Throughout my practice I have been exploring “biophilia” and my own personal relationship with nature and how it positively impacts on my mental health. The biophilia hypothesis proposes that humans have an innate tendency to connect with other forms of life. We as a species have lived in nature for over 90 per cent of our existence. There is no doubt that this urge to connect with nature remains within us. With a deeper appreciation of nature and a stronger connection to it, the urge to protect it grows.
With the climate crisis looming, protection of the natural world is becoming extremely crucial. I find beauty and peace in my relationship with nature. Throughout my practice I have portrayed the essentiality of nature by connecting human organs to plants through drawing and animation. Fabric imagery is also present comparing the comfort that nature brings to that of a blanket.
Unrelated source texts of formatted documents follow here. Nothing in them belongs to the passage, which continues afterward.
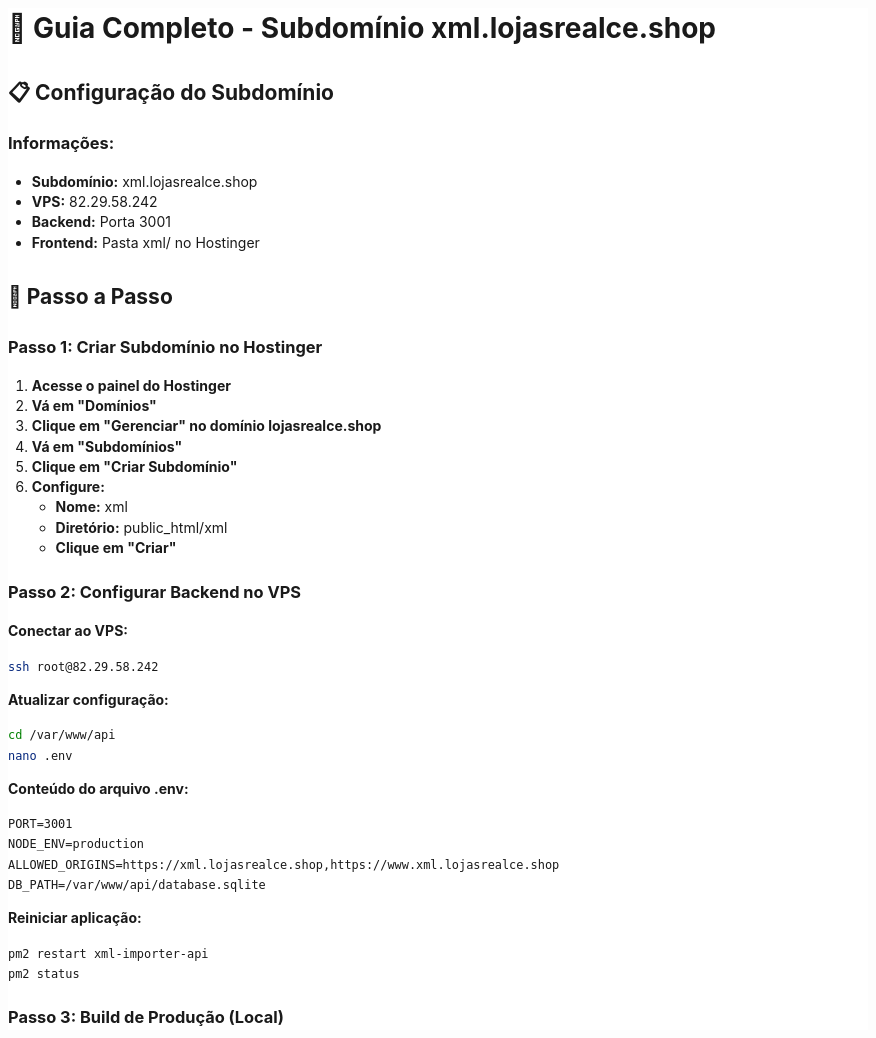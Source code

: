 # 🚀 Guia Completo - Subdomínio xml.lojasrealce.shop

## 📋 Configuração do Subdomínio

### **Informações:**
- **Subdomínio:** xml.lojasrealce.shop
- **VPS:** 82.29.58.242
- **Backend:** Porta 3001
- **Frontend:** Pasta xml/ no Hostinger

## 🔧 Passo a Passo

### **Passo 1: Criar Subdomínio no Hostinger**

1. **Acesse o painel do Hostinger**
2. **Vá em "Domínios"**
3. **Clique em "Gerenciar" no domínio lojasrealce.shop**
4. **Vá em "Subdomínios"**
5. **Clique em "Criar Subdomínio"**
6. **Configure:**
   - **Nome:** xml
   - **Diretório:** public_html/xml
   - **Clique em "Criar"**

### **Passo 2: Configurar Backend no VPS**

**Conectar ao VPS:**
```bash
ssh root@82.29.58.242
```

**Atualizar configuração:**
```bash
cd /var/www/api
nano .env
```

**Conteúdo do arquivo .env:**
```env
PORT=3001
NODE_ENV=production
ALLOWED_ORIGINS=https://xml.lojasrealce.shop,https://www.xml.lojasrealce.shop
DB_PATH=/var/www/api/database.sqlite
```

**Reiniciar aplicação:**
```bash
pm2 restart xml-importer-api
pm2 status
```

### **Passo 3: Build de Produção (Local)**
Personal experience and self-portraiture are also a key element of my work. I have created this work with the hope that it will inspire others to reconnect with the natural world and look after it.
My work is at its base an exploration of the effect technology has on people and society. I attempt to examine and comment on the commodification of the digital realm and the human experience, a process characterised by mass online surveillance and data harvesting combined with targeted advertisement and propaganda to manipulate human behaviour. Algorithms and the harvesting of personal data are driving the profits of big tech companies at the expense of people’s privacy, autonomy and free will, which in turn affects the outcomes of democratic elections and processes. I believe these issues are important and that there needs to be public discourse and debate around them. The issues permeate every aspect of our lives even more so in the wake of the pandemic. The Internet has become a necessity, it is an essential tool that everyone must use. It is inescapable.
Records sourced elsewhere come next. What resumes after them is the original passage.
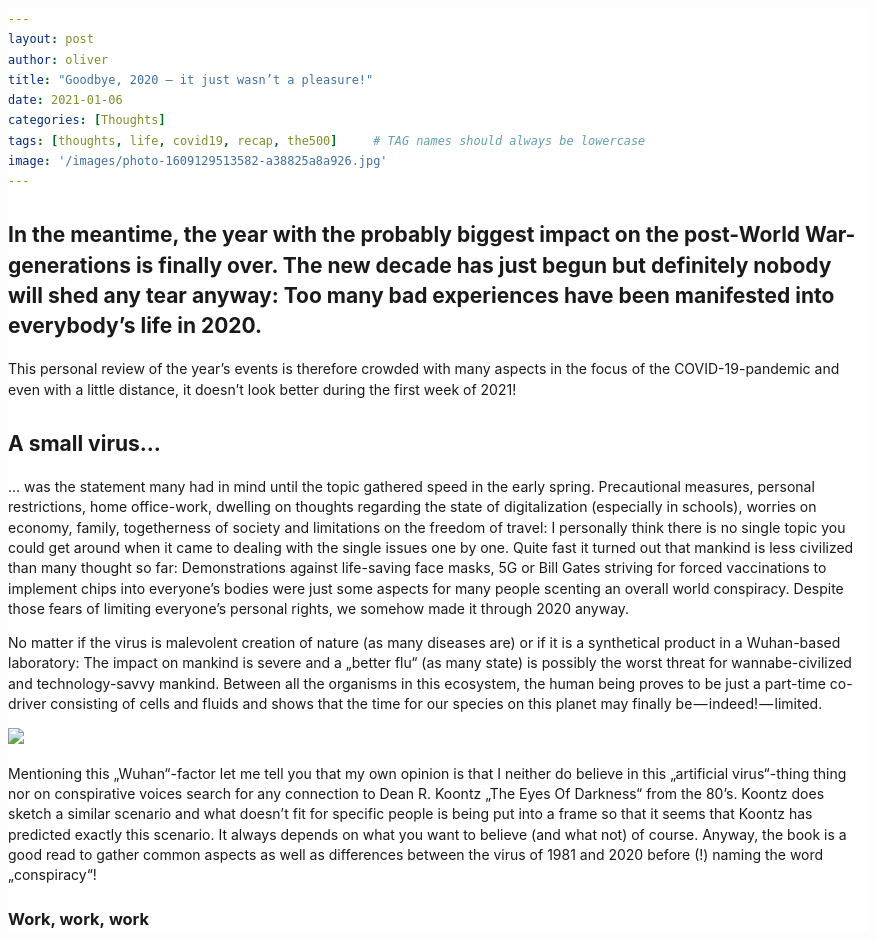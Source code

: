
 ```yaml
---
layout: post
author: oliver
title: "Goodbye, 2020 — it just wasn’t a pleasure!"
date: 2021-01-06
categories: [Thoughts]
tags: [thoughts, life, covid19, recap, the500]     # TAG names should always be lowercase
image: '/images/photo-1609129513582-a38825a8a926.jpg'
---
```


## In the meantime, the year with the probably biggest impact on the post-World War-generations is finally over. The new decade has just begun but definitely nobody will shed any tear anyway: Too many bad experiences have been manifested into everybody’s life in 2020.

 This personal review of the year’s events is therefore crowded with many aspects in the focus of the COVID-19-pandemic and even with a little distance, it doesn’t look better during the first week of 2021!

## A small virus…

… was the statement many had in mind until the topic gathered speed in the early spring. Precautional measures, personal restrictions, home office-work, dwelling on thoughts regarding the state of digitalization (especially in schools), worries on economy, family, togetherness of society and limitations on the freedom of travel: I personally think there is no single topic you could get around when it came to dealing with the single issues one by one. Quite fast it turned out that mankind is less civilized than many thought so far: Demonstrations against life-saving face masks, 5G or Bill Gates striving for forced vaccinations to implement chips into everyone’s bodies were just some aspects for many people scenting an overall world conspiracy. Despite those fears of limiting everyone’s personal rights, we somehow made it through 2020 anyway.

No matter if the virus is malevolent creation of nature (as many diseases are) or if it is a synthetical product in a Wuhan-based laboratory: The impact on mankind is severe and a „better flu“ (as many state) is possibly the worst threat for wannabe-civilized and technology-savvy mankind. Between all the organisms in this ecosystem, the human being proves to be just a part-time co-driver consisting of cells and fluids and shows that the time for our species on this planet may finally be — indeed! — limited.

![](../images/0-do9U0jr6RNZBjAy1.jpg)

Mentioning this „Wuhan“-factor let me tell you that my own opinion is that I neither do believe in this „artificial virus“-thing thing nor on conspirative voices search for any connection to Dean R. Koontz „The Eyes Of Darkness“ from the 80’s. Koontz does sketch a similar scenario and what doesn’t fit for specific people is being put into a frame so that it seems that Koontz has predicted exactly this scenario. It always depends on what you want to believe (and what not) of course. Anyway, the book is a good read to gather common aspects as well as differences between the virus of 1981 and 2020 before (!) naming the word „conspiracy“!

### Work, work, work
I explore the absence of home found in many rental spaces, with a focus on my own experiences renting in Dublin over the past five years – the reality of a lack of ownership that comes with short term renting. I explore this by making records of my past rented spaces through memory, using paintings and screen printing, breaking them down into three colours to simplify the space. Showing them as they are found and as they are left. Being confined to just a bedroom in most instances with no time or chance to personalise in order to help make them feel like home. Naming the spaces to their location emphasises the theme that no matter where you are, most rental rooms are the same: a bed, a window and a countdown to your next move.
I have been influenced by Hito Steyerl’s collection of essays “The Wretched of the Screen” (2012). In my work, I explore the convergence of digital and physical culture, manifesting in these defunct and rotting objects. Looking at them as the inverse of the archive, the dark matter of our lives that we actively forget.
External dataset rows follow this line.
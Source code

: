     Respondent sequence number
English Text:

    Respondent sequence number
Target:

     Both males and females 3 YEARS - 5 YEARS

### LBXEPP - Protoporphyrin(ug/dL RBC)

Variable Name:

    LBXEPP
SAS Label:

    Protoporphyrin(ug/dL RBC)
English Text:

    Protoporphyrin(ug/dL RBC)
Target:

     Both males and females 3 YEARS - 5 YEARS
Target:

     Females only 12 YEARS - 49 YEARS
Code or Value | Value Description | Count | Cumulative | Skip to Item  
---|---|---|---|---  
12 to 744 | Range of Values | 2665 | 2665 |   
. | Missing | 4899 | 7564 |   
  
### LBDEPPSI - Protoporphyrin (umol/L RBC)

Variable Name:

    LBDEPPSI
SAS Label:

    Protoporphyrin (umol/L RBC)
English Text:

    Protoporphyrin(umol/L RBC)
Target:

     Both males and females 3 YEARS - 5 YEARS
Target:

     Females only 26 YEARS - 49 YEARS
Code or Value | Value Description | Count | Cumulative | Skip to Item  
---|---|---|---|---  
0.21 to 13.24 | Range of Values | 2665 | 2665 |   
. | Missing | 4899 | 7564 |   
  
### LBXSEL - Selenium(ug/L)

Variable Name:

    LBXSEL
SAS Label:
I examine abandoned objects discarded on the street and the aesthetic of litter floating around the city like perverse confetti, the loss of traditional methods of preservation and the disposability of corporeal memorabilia. Through anachronistic mediums such as film photography and copper etching, these items are depicted with painstaking care, lending them a permanence they have long since lost. Placed in vast, empty space that reflects an infinite virtual space that we cannot see or touch without technological aids. The isolation of these objects from one another reflects a process of personification. I explore my own feelings of uncertainty and isolation in these rapidly changing times.
Need to Know: “Graduates at SO” is on until Thursday August 21 at SO Fine Art Editions, 2nd Floor Powerscourt Townhouse Centre, 59 William Street South, Dublin 2; www.sofinearteditions.com.